### About this exercise
The result should be an exact copy of the entries that follow, with no pictures included.

### Dataset extract

* * * * * * *

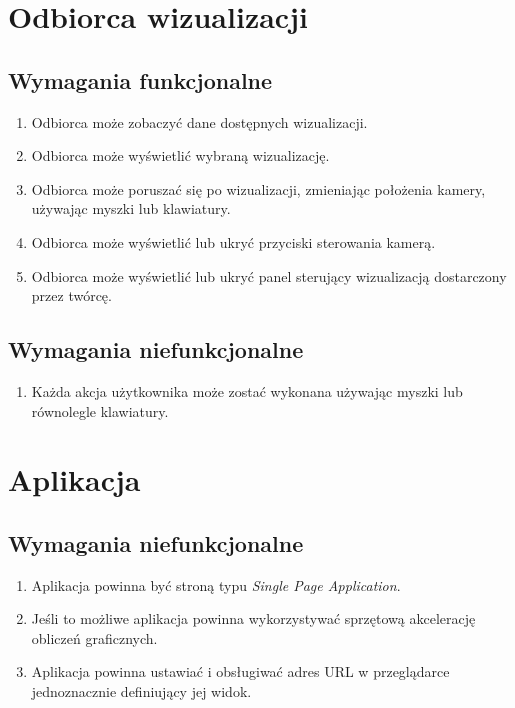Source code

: \section{Odbiorca wizualizacji}

\subsection{Wymagania funkcjonalne}
\begin{enumerate}
    \item Odbiorca może zobaczyć dane dostępnych wizualizacji.
    \item Odbiorca może wyświetlić wybraną wizualizację.
    \item Odbiorca może poruszać się po wizualizacji, zmieniając położenia kamery, używając myszki lub klawiatury.
    \item Odbiorca może wyświetlić lub ukryć przyciski sterowania kamerą.
    \item Odbiorca może wyświetlić lub ukryć panel sterujący wizualizacją dostarczony przez twórcę.
\end{enumerate}
\subsection{Wymagania niefunkcjonalne}
\begin{enumerate}
    \item Każda akcja użytkownika może zostać wykonana używając myszki lub równolegle klawiatury.
\end{enumerate}

\section{Aplikacja}

\subsection{Wymagania niefunkcjonalne}
\begin{enumerate}
    \item Aplikacja powinna być stroną typu \textit{Single Page Application}. %
    \item Jeśli to możliwe aplikacja powinna wykorzystywać sprzętową akcelerację obliczeń graficznych.
    \item Aplikacja powinna ustawiać i obsługiwać adres URL w przeglądarce jednoznacznie definiujący jej widok.
\end{enumerate}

* * * * * * *

### Task output
Source code

: \section{Odbiorca wizualizacji}

\subsection{Wymagania funkcjonalne}
\begin{enumerate}
    \item Odbiorca może zobaczyć dane dostępnych wizualizacji.
    \item Odbiorca może wyświetlić wybraną wizualizację.
    \item Odbiorca może poruszać się po wizualizacji, zmieniając położenia kamery, używając myszki lub klawiatury.
    \item Odbiorca może wyświetlić lub ukryć przyciski sterowania kamerą.
    \item Odbiorca może wyświetlić lub ukryć panel sterujący wizualizacją dostarczony przez twórcę.
\end{enumerate}
\subsection{Wymagania niefunkcjonalne}
\begin{enumerate}
    \item Każda akcja użytkownika może zostać wykonana używając myszki lub równolegle klawiatury.
\end{enumerate}

\section{Aplikacja}

\subsection{Wymagania niefunkcjonalne}
\begin{enumerate}
    \item Aplikacja powinna być stroną typu \textit{Single Page Application}. %
    \item Jeśli to możliwe aplikacja powinna wykorzystywać sprzętową akcelerację obliczeń graficznych.
    \item Aplikacja powinna ustawiać i obsługiwać adres URL w przeglądarce jednoznacznie definiujący jej widok.
\end{enumerate}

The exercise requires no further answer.